= Vincent Duggleby =

British radio presenter (1939–2024)

Charles Vincent Anstey Duggleby (23 January 1939 – 7 June 2024) was a British presenter of the long-running personal finance series on BBC Radio 4, Money Box until 2014.
An expert on UK paper money, Duggleby published a reference work on the subject which is now in its 10th edition.

==Career==
Duggleby was a member of the BBC Sport news division from 1963 and 1970, where he also presented Sports Session and Sports Report on BBC Radio.
In the 1970s he was a deputy news editor for BBC Radio 4 working on News Desk and The World Tonight and later editor of the BBC’s Financial Unit. In 1974 he commissioned The Financial World Tonight and in 1977, recognising that matters of personal finance were overlooked by the media, launched Money Box.
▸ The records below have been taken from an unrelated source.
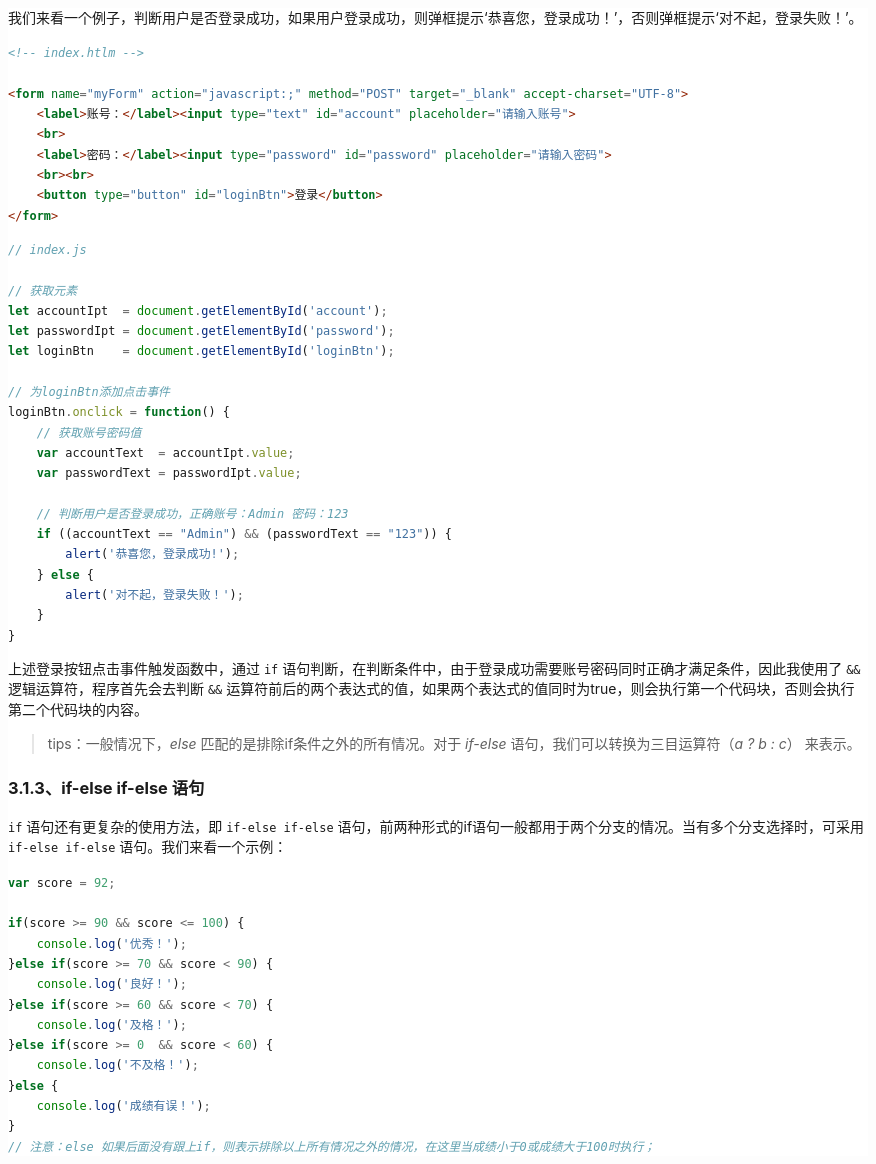 我们来看一个例子，判断用户是否登录成功，如果用户登录成功，则弹框提示‘恭喜您，登录成功！’，否则弹框提示‘对不起，登录失败！’。

```html
<!-- index.htlm -->

<form name="myForm" action="javascript:;" method="POST" target="_blank" accept-charset="UTF-8">
	<label>账号：</label><input type="text" id="account" placeholder="请输入账号">
	<br>
	<label>密码：</label><input type="password" id="password" placeholder="请输入密码">
	<br><br>
	<button type="button" id="loginBtn">登录</button>
</form>
```

```javascript
// index.js

// 获取元素
let accountIpt  = document.getElementById('account');
let passwordIpt = document.getElementById('password');
let loginBtn    = document.getElementById('loginBtn');

// 为loginBtn添加点击事件
loginBtn.onclick = function() {
	// 获取账号密码值
	var accountText  = accountIpt.value;
	var passwordText = passwordIpt.value;
	
	// 判断用户是否登录成功，正确账号：Admin 密码：123
	if ((accountText == "Admin") && (passwordText == "123")) {
		alert('恭喜您，登录成功!');
	} else {
		alert('对不起，登录失败！');
	}
}
```

上述登录按钮点击事件触发函数中，通过 `if` 语句判断，在判断条件中，由于登录成功需要账号密码同时正确才满足条件，因此我使用了 `&&` 逻辑运算符，程序首先会去判断 `&&` 运算符前后的两个表达式的值，如果两个表达式的值同时为true，则会执行第一个代码块，否则会执行第二个代码块的内容。

> tips：一般情况下，*else* 匹配的是排除if条件之外的所有情况。对于 *if-else* 语句，我们可以转换为三目运算符（*a ? b : c*） 来表示。

### 3.1.3、if-else if-else 语句

`if` 语句还有更复杂的使用方法，即 `if-else if-else` 语句，前两种形式的if语句一般都用于两个分支的情况。当有多个分支选择时，可采用 `if-else if-else` 语句。我们来看一个示例：

```javascript
var score = 92;

if(score >= 90 && score <= 100) {
    console.log('优秀！');
}else if(score >= 70 && score < 90) {
    console.log('良好！');
}else if(score >= 60 && score < 70) {
    console.log('及格！');
}else if(score >= 0  && score < 60) {
    console.log('不及格！');
}else {
    console.log('成绩有误！');
}
// 注意：else 如果后面没有跟上if，则表示排除以上所有情况之外的情况，在这里当成绩小于0或成绩大于100时执行；
```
He was a regular presenter on Money Box between 1981 and 2014 and in 1990 launched Money Box Live.

==Personal life==
Duggleby married Elizabeth Frost in Totnes, south Devon, in 1964. They had two daughters (born in 1966 and 1968). His elder daughter has worked for BBC News. He lived in Torquay. In the 2005 New Year Honours he was appointed a Member of the Order of the British Empire for services to Financial Services. Duggleby died of prostate cancer on 7 June 2024, at the age of 85.